Frauen und Männer sind gleich und gegensätzlich
Wer hat recht? Oder haben vielleicht beide recht? Oder sind beide im Unrecht? Um dieser Frage nachzugehen, muss man die eigene Denkweise überprüfen: „Was ist für mich Gleichheit?“ oder „Was bedeutet für mich Gegensätzlichkeit?“
Sehen sie, bei der Liebe kommen normalerweise zwei Geschlechter zusammen, die darin gleich sind, Menschen zu sein und darin unterschiedlich, Frau und Mann zu sein. Was zählt nun mehr? Ich vermute, dass Sie die Frage als unsinnig ansehen, und das ist sie auch. Bevor wir als Frauen und Männer aufeinander zugehen, wissen sie, dass sie Unterschiede und Gemeinsamkeiten haben.
Ausgleich ist immer nötig – Gleichheit ist keine Garantie für die Ehe
Gehen Partnersuchende auf andere Partnersuchende zu, so wissen sie ebenfalls, dass sie niemals auf eine gleiche Person treffen werden, und vielfach wollen sie dis auch gar nicht. Sie stellen sich also darauf ein, eine Person zu treffen, die sich in manchen Eigenschaften von ihnen selbst unterscheidet. Dann versuchen sie, herauszufinden, was ihnen mehr nützt: die Gemeinsamkeiten oder die Unterschiede. Letztendlich stellen sie fest: Es ist sinnvoll, in manchen Eigenschaften gleich zu sein, in anderen aber unterschiedlich, oder viele einfacher gesagt: Es ist sinnreich, einander zu ergänzen.
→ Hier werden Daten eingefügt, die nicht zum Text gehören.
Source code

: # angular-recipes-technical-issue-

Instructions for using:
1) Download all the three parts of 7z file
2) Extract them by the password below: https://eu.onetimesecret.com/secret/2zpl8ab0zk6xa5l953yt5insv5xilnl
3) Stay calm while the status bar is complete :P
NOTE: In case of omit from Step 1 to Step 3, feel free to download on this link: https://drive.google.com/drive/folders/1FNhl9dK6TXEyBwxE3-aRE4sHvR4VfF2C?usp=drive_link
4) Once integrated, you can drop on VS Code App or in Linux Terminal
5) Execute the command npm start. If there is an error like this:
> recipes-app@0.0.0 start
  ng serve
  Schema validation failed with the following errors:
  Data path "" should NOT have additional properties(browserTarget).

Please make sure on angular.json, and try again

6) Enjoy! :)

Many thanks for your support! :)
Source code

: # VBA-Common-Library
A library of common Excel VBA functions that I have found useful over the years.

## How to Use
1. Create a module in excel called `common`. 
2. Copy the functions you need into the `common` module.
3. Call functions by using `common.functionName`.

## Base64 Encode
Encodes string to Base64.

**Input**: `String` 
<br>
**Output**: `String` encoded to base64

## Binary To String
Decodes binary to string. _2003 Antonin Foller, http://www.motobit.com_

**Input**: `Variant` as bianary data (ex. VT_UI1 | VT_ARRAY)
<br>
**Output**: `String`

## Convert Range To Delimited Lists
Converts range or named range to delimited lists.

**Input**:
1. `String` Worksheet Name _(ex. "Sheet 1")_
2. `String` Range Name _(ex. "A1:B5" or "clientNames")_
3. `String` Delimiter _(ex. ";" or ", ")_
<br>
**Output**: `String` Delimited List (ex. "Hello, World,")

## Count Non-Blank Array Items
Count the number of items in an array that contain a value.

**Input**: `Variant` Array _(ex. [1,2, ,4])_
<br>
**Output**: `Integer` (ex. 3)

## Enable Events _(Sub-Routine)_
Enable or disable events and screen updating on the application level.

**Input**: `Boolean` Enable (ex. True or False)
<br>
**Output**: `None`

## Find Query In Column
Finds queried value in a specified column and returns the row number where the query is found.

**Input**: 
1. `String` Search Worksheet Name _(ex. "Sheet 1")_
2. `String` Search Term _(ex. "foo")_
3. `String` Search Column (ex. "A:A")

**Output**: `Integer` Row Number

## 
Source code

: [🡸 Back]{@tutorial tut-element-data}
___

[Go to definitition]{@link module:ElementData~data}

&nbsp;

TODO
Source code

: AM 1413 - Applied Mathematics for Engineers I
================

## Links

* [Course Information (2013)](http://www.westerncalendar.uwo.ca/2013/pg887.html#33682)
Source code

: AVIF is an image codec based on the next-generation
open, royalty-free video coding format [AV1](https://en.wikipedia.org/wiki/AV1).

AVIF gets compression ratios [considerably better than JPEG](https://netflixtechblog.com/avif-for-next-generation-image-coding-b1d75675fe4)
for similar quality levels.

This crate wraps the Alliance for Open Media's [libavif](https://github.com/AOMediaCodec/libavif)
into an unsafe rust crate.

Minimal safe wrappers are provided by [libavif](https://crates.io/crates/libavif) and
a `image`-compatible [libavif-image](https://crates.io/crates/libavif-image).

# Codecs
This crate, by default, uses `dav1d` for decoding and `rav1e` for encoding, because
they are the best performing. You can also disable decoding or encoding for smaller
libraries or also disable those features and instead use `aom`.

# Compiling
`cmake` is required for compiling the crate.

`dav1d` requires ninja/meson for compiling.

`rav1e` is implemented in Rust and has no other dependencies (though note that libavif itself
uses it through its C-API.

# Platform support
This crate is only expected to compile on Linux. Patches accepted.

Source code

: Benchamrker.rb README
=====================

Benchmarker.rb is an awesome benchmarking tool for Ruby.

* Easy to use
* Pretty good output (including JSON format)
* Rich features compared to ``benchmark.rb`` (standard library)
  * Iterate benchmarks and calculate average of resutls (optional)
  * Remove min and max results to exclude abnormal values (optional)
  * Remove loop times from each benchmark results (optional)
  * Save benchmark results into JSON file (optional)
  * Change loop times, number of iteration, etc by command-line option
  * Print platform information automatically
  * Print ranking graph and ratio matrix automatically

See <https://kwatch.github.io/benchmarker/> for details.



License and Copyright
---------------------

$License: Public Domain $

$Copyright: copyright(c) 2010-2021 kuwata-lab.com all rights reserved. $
Gefühle, Geld und Status abzuzocken kann die Beziehung gefährden
Tatsächlich benutzt man den Ausdruck “Gegensätze ziehen sich an“ aber oft für eine ganz andere Situation: Einer der Partner sieht in den gegensätzlichen Eigenschaften des Anderen nicht die Ergänzung, sondern die Erfüllung. Da sucht beispielsweise die in sozialen, emotionalen und vielleicht auch wirtschaftlichen Problemen steckende junge Frau einen gestandenen Mann mit starker Persönlichkeit, der sie aus diesem Sumpf zieht. Mit anderen Worten; beide Partner denken gar nicht dran, sich miteinander zu entwickeln, sondern der eine will vom anderen nur die Eigenschaften „absaugen“, die er selbst nicht hat.
Funktionierende Gegensätze, scheiternde Gleichheit und manchmal toller Sex
Die Praxis der Paare zeigt ohnehin ein ganz anderes Bild: Manche Beziehungen halten trotz der Gegensätze, andere gehen trotz der Gleichheit auseinander. Sind die Gegensätze nicht zu extrem, so hilft durchaus der Wunsch, sich einander anzugleichen oder den Ausgleich miteinander zu finden.
Und falls eine Studienrätin sich wirklich einmal in einen nichtsnutzigen Filou verknallt – dann müssen wir Übrigen das einfach hinnehmen. Wahrscheinlich hatten sie eine Zeit lang tollen Sex – das reicht machen Frauen durchaus eine Weile, um eine „schräge“ Beziehung zu rechtfertigen.